Segment Start: Material provided

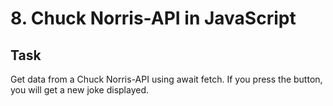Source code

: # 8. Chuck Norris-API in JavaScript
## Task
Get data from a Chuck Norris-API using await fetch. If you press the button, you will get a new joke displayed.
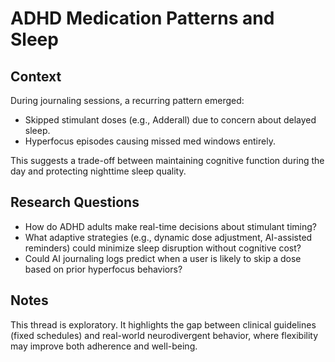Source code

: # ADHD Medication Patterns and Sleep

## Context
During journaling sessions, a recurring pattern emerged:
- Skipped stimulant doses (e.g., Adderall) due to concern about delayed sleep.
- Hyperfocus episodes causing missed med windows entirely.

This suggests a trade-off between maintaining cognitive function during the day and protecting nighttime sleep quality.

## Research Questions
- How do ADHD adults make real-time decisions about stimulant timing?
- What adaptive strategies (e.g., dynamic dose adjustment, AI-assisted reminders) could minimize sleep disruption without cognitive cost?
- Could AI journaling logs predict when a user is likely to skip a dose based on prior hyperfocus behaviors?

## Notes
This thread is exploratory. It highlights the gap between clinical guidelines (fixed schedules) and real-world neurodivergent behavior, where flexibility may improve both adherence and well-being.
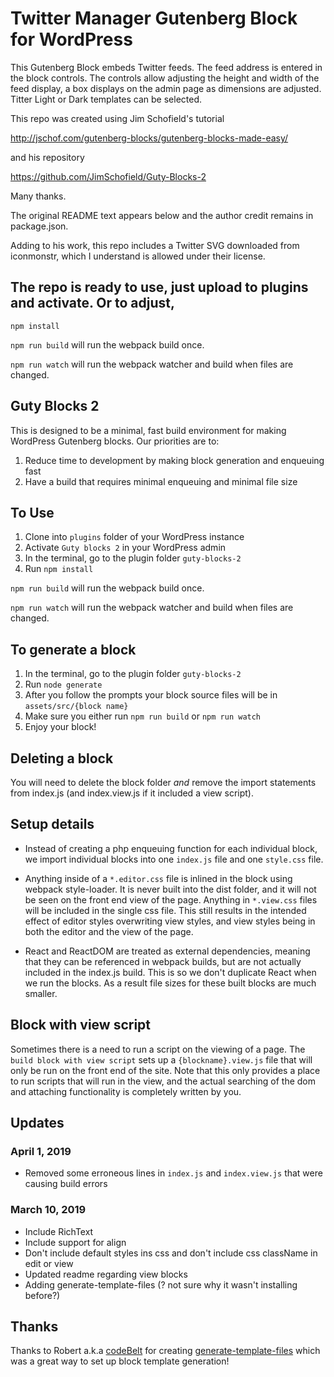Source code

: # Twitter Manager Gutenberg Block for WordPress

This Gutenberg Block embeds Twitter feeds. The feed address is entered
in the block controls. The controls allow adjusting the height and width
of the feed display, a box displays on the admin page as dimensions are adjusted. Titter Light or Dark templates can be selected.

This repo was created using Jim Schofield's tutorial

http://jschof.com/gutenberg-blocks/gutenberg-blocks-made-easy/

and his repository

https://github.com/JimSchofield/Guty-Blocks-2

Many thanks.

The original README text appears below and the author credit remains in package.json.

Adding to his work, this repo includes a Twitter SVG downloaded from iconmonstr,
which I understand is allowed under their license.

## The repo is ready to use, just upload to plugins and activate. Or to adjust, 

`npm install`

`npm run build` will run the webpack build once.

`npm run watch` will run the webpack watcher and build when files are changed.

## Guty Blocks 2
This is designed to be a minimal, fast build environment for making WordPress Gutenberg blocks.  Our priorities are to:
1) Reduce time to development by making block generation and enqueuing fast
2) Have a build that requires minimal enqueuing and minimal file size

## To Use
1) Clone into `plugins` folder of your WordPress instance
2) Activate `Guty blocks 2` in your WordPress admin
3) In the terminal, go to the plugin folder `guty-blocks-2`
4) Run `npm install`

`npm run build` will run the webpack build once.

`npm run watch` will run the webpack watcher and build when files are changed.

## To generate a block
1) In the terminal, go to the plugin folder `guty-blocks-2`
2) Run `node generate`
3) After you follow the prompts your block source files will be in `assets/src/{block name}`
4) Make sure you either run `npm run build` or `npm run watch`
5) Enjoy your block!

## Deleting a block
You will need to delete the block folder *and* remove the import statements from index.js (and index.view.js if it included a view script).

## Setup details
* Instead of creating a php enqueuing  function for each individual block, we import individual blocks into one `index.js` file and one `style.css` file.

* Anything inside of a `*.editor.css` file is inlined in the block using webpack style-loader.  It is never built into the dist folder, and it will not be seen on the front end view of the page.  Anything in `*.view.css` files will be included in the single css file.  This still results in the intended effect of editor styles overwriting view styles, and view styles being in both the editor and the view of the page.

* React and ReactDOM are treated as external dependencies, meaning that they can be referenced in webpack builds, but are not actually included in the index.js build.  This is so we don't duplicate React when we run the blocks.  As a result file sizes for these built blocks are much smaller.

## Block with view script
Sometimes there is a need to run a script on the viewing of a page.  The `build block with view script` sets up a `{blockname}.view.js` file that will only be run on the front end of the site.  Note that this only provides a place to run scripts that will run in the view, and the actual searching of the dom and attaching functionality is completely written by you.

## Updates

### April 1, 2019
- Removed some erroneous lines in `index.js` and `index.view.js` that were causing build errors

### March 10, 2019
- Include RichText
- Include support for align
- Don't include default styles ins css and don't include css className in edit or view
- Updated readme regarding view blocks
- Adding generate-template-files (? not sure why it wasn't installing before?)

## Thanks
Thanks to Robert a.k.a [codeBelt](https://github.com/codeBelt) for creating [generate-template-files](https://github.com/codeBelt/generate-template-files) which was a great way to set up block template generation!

Segment End: Material provided
Segment Start: Material provided

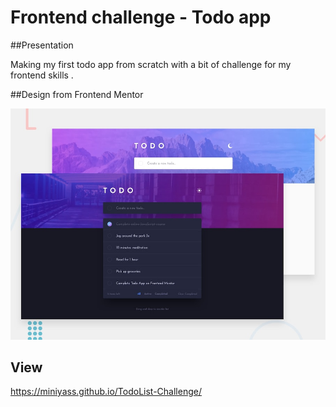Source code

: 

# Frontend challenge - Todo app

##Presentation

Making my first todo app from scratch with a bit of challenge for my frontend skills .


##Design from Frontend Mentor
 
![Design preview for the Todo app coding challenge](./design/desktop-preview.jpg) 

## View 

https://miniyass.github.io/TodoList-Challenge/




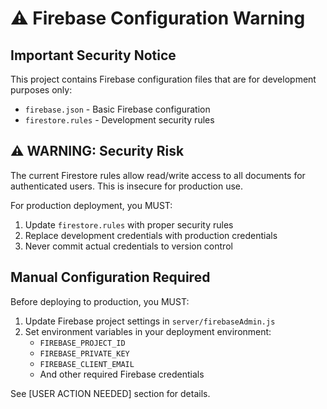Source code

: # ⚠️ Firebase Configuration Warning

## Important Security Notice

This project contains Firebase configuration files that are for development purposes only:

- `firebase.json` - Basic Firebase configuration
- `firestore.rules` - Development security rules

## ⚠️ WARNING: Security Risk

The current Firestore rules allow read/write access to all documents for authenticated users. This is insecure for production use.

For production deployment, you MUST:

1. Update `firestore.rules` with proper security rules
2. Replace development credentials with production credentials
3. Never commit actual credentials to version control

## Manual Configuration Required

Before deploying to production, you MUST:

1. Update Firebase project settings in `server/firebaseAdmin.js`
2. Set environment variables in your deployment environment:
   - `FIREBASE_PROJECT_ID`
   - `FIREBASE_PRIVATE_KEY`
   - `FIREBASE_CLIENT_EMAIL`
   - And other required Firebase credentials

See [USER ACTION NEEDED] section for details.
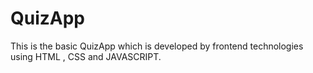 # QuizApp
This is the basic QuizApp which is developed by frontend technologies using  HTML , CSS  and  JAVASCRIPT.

Segment End: Material provided

Match on "generation" and copy out every line of the entries that contains it.

1) Reduce time to development by making block generation and enqueuing fast
Thanks to Robert a.k.a [codeBelt](https://github.com/codeBelt) for creating [generate-template-files](https://github.com/codeBelt/generate-template-files) which was a great way to set up block template generation!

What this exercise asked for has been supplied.